§ **EXERCISE**
Search the listing below for the string "that", then copy every line it appears in.
** RECORDED DATA follows **
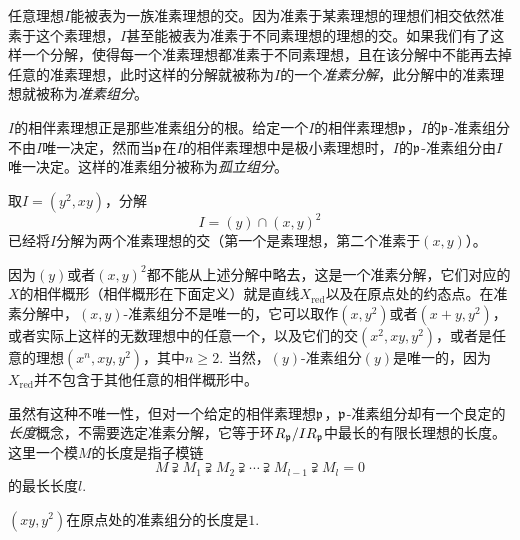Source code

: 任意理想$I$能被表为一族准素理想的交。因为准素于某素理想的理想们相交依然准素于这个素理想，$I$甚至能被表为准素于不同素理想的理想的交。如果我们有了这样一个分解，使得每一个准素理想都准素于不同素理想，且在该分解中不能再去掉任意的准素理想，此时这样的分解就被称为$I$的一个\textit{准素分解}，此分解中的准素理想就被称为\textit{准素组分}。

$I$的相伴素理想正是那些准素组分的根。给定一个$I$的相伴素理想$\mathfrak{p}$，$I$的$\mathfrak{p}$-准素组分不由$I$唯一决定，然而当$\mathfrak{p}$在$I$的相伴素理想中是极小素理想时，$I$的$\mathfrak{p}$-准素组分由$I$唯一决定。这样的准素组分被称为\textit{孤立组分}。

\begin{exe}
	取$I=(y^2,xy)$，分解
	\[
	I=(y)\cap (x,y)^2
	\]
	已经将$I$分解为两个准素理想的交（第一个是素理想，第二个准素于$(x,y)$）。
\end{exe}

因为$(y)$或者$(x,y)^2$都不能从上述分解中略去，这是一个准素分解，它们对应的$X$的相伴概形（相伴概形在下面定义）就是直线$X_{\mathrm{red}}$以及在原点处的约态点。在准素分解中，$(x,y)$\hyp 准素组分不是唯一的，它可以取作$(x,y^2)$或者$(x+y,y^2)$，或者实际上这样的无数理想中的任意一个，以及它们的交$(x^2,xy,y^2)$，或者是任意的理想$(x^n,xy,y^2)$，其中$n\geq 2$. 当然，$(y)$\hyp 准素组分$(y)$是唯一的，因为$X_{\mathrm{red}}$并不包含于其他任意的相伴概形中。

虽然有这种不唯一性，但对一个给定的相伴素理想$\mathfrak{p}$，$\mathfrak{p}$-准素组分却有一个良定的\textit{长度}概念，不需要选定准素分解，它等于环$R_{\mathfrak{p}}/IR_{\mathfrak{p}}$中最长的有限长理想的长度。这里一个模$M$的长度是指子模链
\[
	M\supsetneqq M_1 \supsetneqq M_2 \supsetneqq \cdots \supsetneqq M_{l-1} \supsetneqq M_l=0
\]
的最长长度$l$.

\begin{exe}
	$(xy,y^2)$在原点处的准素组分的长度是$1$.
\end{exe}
** End of RECORDED DATA **
** RECORDED DATA follows **
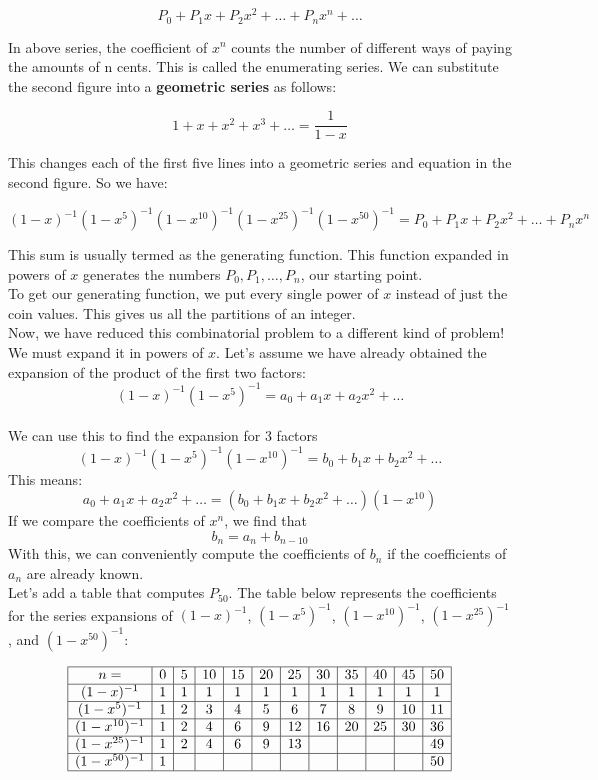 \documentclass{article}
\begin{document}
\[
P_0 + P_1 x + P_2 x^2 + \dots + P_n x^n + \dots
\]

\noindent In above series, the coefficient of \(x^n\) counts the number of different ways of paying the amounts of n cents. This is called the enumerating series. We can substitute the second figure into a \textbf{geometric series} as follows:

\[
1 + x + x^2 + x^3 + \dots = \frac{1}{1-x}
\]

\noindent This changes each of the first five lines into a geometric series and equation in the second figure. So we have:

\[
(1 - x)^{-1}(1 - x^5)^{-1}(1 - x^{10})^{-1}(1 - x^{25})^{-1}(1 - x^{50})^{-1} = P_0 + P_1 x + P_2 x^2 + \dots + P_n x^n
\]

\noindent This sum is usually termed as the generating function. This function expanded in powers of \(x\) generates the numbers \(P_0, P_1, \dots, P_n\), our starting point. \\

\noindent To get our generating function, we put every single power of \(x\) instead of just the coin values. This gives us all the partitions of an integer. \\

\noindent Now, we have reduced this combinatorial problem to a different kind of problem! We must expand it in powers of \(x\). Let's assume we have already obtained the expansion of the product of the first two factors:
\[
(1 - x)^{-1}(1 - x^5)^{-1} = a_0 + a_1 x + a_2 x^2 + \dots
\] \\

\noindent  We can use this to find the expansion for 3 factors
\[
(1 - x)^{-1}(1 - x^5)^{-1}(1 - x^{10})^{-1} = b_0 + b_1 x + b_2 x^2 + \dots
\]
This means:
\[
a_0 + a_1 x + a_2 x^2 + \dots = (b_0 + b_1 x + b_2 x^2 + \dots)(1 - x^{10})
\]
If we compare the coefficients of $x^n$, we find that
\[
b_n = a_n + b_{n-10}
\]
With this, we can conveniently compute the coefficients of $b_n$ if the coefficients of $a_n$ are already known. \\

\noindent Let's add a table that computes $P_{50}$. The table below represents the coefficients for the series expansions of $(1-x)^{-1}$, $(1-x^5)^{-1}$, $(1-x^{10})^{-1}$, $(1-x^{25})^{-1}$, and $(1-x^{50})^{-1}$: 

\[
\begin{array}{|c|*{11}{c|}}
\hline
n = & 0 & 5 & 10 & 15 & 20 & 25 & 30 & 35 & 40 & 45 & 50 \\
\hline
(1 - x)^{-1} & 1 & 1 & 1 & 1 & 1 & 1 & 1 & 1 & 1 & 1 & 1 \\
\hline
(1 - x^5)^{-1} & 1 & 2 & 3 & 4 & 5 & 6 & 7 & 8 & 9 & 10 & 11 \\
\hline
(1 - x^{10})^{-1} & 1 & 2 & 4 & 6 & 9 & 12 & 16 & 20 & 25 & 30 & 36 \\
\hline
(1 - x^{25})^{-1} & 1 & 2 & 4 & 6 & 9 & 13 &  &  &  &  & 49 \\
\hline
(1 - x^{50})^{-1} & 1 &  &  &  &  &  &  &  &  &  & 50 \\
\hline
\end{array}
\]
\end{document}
** End of RECORDED DATA **
§ **SOLUTION**
If we compare the coefficients of $x^n$, we find that
\noindent Let's add a table that computes $P_{50}$. The table below represents the coefficients for the series expansions of $(1-x)^{-1}$, $(1-x^5)^{-1}$, $(1-x^{10})^{-1}$, $(1-x^{25})^{-1}$, and $(1-x^{50})^{-1}$: 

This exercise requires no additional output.